Universal life policyholders in dire straits as time shatters expectations

Owners of policies sold in the ‘80s and ‘90s face steeper-than-expected premiums

Universal life policyholders in dire straits as time shatters expectations

Many older Americans are facing retirement in the worst shape in decades, in part due to universal life insurance products they bought in the ‘80s and ‘90s that have not performed as expected.

“Universal life was a sensation when it premiered,” said a piece written in the Wall Street Journal. “It included both insurance and a savings account that earns income to help pay future costs and keep the premium the same.”

The policies were offered when the Fed was working to curb inflation by pegging interest rates at high single digits or double digits. At the time, some financial advisors advised clients to forgo whole life insurance in favour of less expensive term-life policies, and invest the difference in mutual funds and money-market funds that were mushrooming.

“With universal life, the customer buys a one-year term-insurance policy and renews it annually,” the Journal explained. “In the early years, the premium the customer pays is a good deal more than the actual cost of the insurance. The excess goes into a tax-deferred savings account.”

The gains in the savings account, which depended heavily on interest rates, were supposed to mitigate the cost of renewing the term insurance each year. Insurers often pitched policies to prospective customers with illustrated scenarios of continuous 10% to 13% rates; with high rates prevailing back in the day, worst-case scenarios were typically shown but glossed over.

By the mid-‘90s and after the 2008 financial crisis, the optimistic interest-rate projections were proving unrealistic. While many policies specified a floor of 4% or 5% on savings-account returns, that was cold comfort for early customers for whom one-year term insurance premiums rose as they reached their late ‘70s.

The problem was even worse for policyholders who exercised options to pay less than their planned premium or skip a payment when they’re strapped for cash, as well as borrow against their savings account. “It is widely accepted that not all customers—or even all insurance agents—fully understood years ago how borrowing or skipping payments could undermine a universal-life policy,” the Journal noted. Angry customers, many of whom were locked into paying much steeper costs than expected, filed lawsuits alleging that the insurers engaged in deceptive sales practices.
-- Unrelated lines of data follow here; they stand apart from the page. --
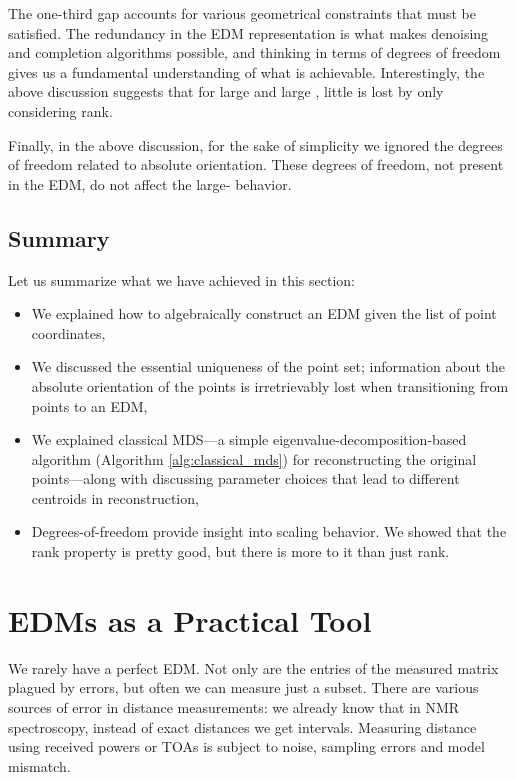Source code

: \documentclass[10pt,double]{IEEEtran}
\newcommand{\rev}[1]{{#1}}
\begin{document}
The one-third gap accounts for various geometrical constraints that must be
satisfied. The redundancy in the EDM representation is what makes denoising
and completion algorithms possible, and thinking in terms of degrees of freedom
gives us a fundamental understanding of what is achievable. Interestingly, the
above discussion suggests that for large  and large , little is
lost by only considering rank.

\rev{Finally, in the above discussion, for the sake of simplicity we ignored the
degrees of freedom related to absolute orientation. These degrees of freedom,
not present in the EDM, do not affect the large- behavior.}

\subsection{Summary}

Let us summarize what we have achieved in this section:
\begin{itemize}
	\item We explained how to algebraically construct an EDM given the list of
	point coordinates,
	\item We discussed the essential uniqueness of the point set; information
	about the absolute orientation of the points is irretrievably lost when
	transitioning from points to an EDM,
  \item We explained classical MDS---a simple eigenvalue-decomposition-based algorithm
  (Algorithm \ref{alg:classical_mds}) for reconstructing the original points---along with discussing parameter choices that lead to different centroids in
  reconstruction,
	\item Degrees-of-freedom provide insight into scaling behavior. We
	showed that the rank property is pretty good, but there is more to it than
	just rank.
\end{itemize}



\section{EDMs as a Practical Tool} \label{sec:edms_as_a_practical_tool}

We rarely have a perfect EDM. Not only are the entries of the measured matrix
plagued by errors, but often we can measure just a subset. There are various
sources of error in distance measurements: we already know that in NMR
spectroscopy, instead of exact distances we get intervals. Measuring distance
using received powers or TOAs is subject to noise, sampling errors and model
mismatch.
\end{document}
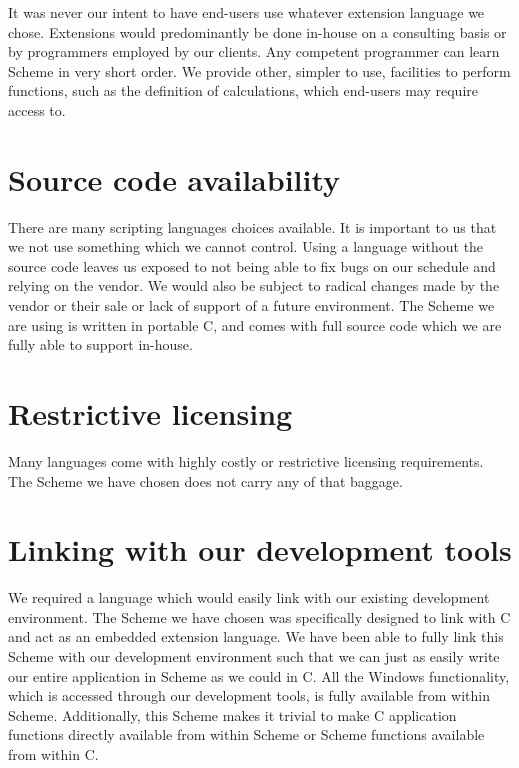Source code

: It was never our intent to have end-users use whatever extension
language we chose.  Extensions would predominantly be done in-house on
a consulting basis or by programmers employed by our clients.  Any
competent programmer can learn Scheme in very short order.  We provide
other, simpler to use, facilities to perform functions, such as the
definition of calculations, which end-users may require access to.


\section{Source code availability}

There are many scripting languages choices available.  It is important
to us that we not use something which we cannot control.  Using a
language without the source code leaves us exposed to not being able
to fix bugs on our schedule and relying on the vendor.  We would also
be subject to radical changes made by the vendor or their sale or lack
of support of a future environment.  The Scheme we are using is
written in portable C, and comes with full source code which we are
fully able to support in-house.

\section{Restrictive licensing}

Many languages come with highly costly or restrictive licensing
requirements.  The Scheme we have chosen does not carry any of
that baggage.


\section{Linking with our development tools}

We required a language which would easily link with our existing
development environment.  The Scheme we have chosen was specifically
designed to link with C and act as an embedded extension language.  We
have been able to fully link this Scheme with our development
environment such that we can just as easily write our entire
application in Scheme as we could in C.  All the Windows
functionality, which is accessed through our development tools, is
fully available from within Scheme.  Additionally, this Scheme makes
it trivial to make C application functions directly available from
within Scheme or Scheme functions available from within C.

\bye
In defense of their sales, insurers pointed to more than US$150 billion in payouts that have been made on universal-life policies, as well as the value some owners derived from the loans against their policies. They also stressed that only a minimum interest rate is guaranteed in materials given to customers, while higher rates in sales pitchers were only hypothetical. To provide additional caution, some companies work to identify problematic older policies and inform customers using communications aside from their annual statements.

Seeing their current and future profits being hit by low interest rates, some insurers have also invoked policy provisions that they say let them raise rates used to calculate premiums on customers’ term insurance. “As a result, even some customers who kept their policies well funded are being hit with unexpectedly higher costs,” the Journal said.